◆ Your instructions ◆
In the copy, include every record below exactly as it appears, but no pictures.

=== Records to use ===

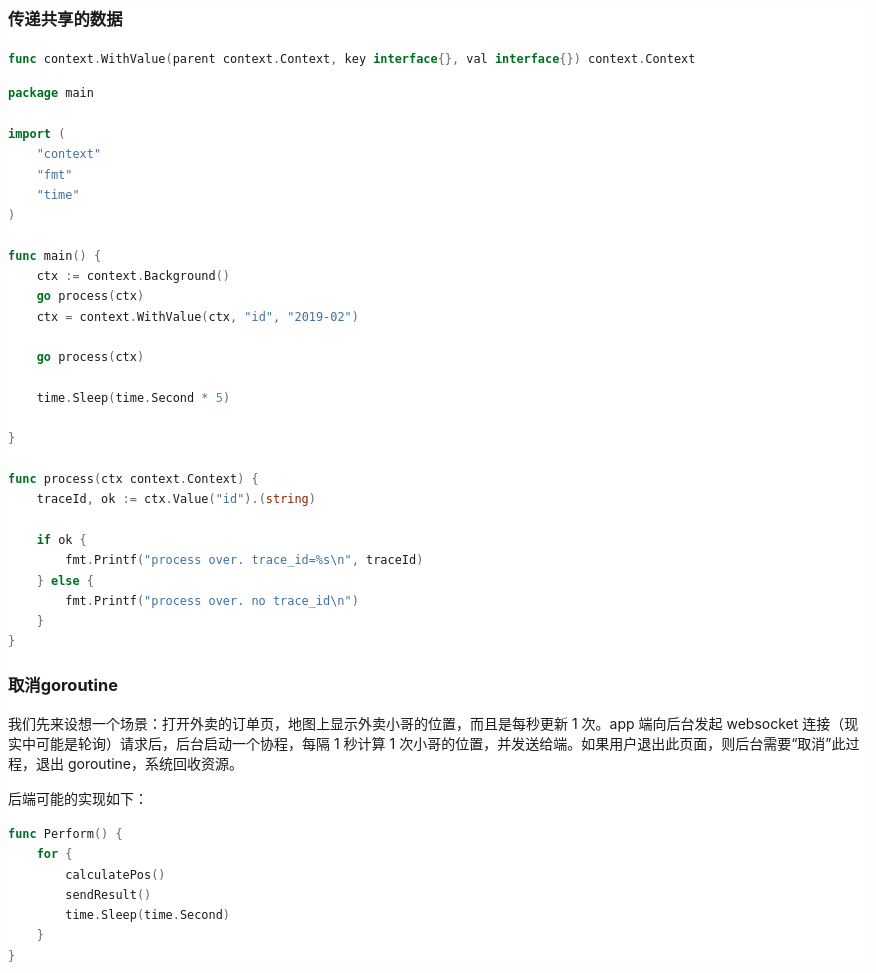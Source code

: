



### 传递共享的数据

```go
func context.WithValue(parent context.Context, key interface{}, val interface{}) context.Context
```



```go
package main

import (
	"context"
	"fmt"
	"time"
)

func main() {
	ctx := context.Background()
	go process(ctx)
	ctx = context.WithValue(ctx, "id", "2019-02")

	go process(ctx)

	time.Sleep(time.Second * 5)

}

func process(ctx context.Context) {
	traceId, ok := ctx.Value("id").(string)

	if ok {
		fmt.Printf("process over. trace_id=%s\n", traceId)
	} else {
		fmt.Printf("process over. no trace_id\n")
	}
}
```





### 取消goroutine



我们先来设想一个场景：打开外卖的订单页，地图上显示外卖小哥的位置，而且是每秒更新 1 次。app 端向后台发起 websocket 连接（现实中可能是轮询）请求后，后台启动一个协程，每隔 1 秒计算 1 次小哥的位置，并发送给端。如果用户退出此页面，则后台需要“取消”此过程，退出 goroutine，系统回收资源。

后端可能的实现如下：

```go
func Perform() {
    for {
        calculatePos()
        sendResult()
        time.Sleep(time.Second)
    }
}
```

===

◆ Your solution ◆
Source code

:



### 传递共享的数据

```go
func context.WithValue(parent context.Context, key interface{}, val interface{}) context.Context
```



```go
package main

import (
	"context"
	"fmt"
	"time"
)

func main() {
	ctx := context.Background()
	go process(ctx)
	ctx = context.WithValue(ctx, "id", "2019-02")

	go process(ctx)

	time.Sleep(time.Second * 5)

}

func process(ctx context.Context) {
	traceId, ok := ctx.Value("id").(string)

	if ok {
		fmt.Printf("process over. trace_id=%s\n", traceId)
	} else {
		fmt.Printf("process over. no trace_id\n")
	}
}
```





### 取消goroutine



我们先来设想一个场景：打开外卖的订单页，地图上显示外卖小哥的位置，而且是每秒更新 1 次。app 端向后台发起 websocket 连接（现实中可能是轮询）请求后，后台启动一个协程，每隔 1 秒计算 1 次小哥的位置，并发送给端。如果用户退出此页面，则后台需要“取消”此过程，退出 goroutine，系统回收资源。

后端可能的实现如下：

```go
func Perform() {
    for {
        calculatePos()
        sendResult()
        time.Sleep(time.Second)
    }
}
```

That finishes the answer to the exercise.